Department of Languages, Literatures and Cultures
Our People
Jorge Camacho
Title: | Professor of Spanish, Comparative Literature, and Latin American Studies |
Department: | Languages, Literatures and Cultures College of Arts and Sciences |
Email: | camachoj@mailbox.sc.edu |
Office: | J. Welsh Humanities Bldg, 716 |
Resources: |
Curriculum Vitae [pdf] |
Jorge Camacho is a professor of Spanish, Comparative Literature, and Latin American Studies at USC. His courses range from early colonial literature to contemporary Latin American poetry and novels. He has served as Director of the Spanish Program, Graduate Director of the Comparative Literature Program, and Director of Latin American, Caribbean, and US Latinx Studies for the Walker Institute.
He has been a peer-reviewer for two dozen national and international journals, publishing
houses, and organizations such as The National Endowment for the Arts, National Sigma
Delta Pi Scholarly Awards, University Press Florida, Routledge, Leiden University
Press, Verbum, and Iberoamericana-Vervuert. In addition, he has been an editorial
Board member of South Atlantic Review, La Habana Elegante, and Isla, Quarterly Journal
of Afro-Cuban Issues.
Professor Camacho has published one hundred and twenty peer-reviewed single-authored
articles and book chapters in leading journals and academic collections in the United
States, England, Canada, Italy, Spain, and other countries. These publications appear
in English and Spanish. In addition, he has published fourteen scholarly books, including
six monographs, and made known more than eighty chronicles and poems by famous Latin
American writers such as José Martí, Rubén Darío, and Mercedes Matamoros that were
dispersed in old newspapers across Latin America.

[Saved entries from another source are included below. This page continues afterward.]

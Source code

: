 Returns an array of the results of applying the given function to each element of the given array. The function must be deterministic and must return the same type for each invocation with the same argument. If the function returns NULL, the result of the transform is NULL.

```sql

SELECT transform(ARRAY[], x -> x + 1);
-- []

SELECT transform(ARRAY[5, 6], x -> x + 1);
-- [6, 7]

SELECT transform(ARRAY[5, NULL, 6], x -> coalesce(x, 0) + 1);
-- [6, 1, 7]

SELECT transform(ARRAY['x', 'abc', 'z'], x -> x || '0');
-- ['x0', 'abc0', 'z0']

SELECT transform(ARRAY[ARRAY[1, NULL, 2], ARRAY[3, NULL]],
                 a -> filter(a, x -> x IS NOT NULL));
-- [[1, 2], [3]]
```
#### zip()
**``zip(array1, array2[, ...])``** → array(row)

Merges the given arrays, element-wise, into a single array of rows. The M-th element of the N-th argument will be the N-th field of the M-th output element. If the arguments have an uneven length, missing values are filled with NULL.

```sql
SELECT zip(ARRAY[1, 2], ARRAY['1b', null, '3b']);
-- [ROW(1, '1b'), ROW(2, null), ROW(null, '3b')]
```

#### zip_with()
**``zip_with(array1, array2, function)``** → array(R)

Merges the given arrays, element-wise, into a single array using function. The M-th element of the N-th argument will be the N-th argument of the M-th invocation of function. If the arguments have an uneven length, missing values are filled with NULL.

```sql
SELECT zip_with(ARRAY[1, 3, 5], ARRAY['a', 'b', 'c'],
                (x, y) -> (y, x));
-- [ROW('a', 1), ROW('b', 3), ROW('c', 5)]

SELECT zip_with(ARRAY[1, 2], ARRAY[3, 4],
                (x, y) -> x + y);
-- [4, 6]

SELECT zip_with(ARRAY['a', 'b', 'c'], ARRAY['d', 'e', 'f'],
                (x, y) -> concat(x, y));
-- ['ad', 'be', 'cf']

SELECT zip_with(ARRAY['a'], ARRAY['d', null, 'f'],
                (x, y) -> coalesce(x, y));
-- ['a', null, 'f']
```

Two of Prof. Camacho’s books with previously unknown chronicles by José Martí (Cuba’s
George Washington) have been reprinted in Cuba, and a third one is forthcoming. In
addition, the unknown literary chronicles by Rubén Darío (Nicaragua’s greatest poet)
were reproduced by Universidad Nacional Tres de Febrero, Argentina. These chronicles
and poems are now part of these authors' works.
In 2014, he was the first Hispanic-Latino to receive the highest award in research
and scholarship at USC, the Russell Research Award for Humanities and Social Sciences.
Prof. Camacho is currently working on two monographs tentatively titled: Una comunidad
de dolientes: el indígena en la literatura colonial cubana [A community of mourners:
Indianism and Cuba’s colonial literature] and Cuerpos que sufren: literatura, archivo
y violencia colonial [Bodies that suffer: Literature, archive, and colonial violence].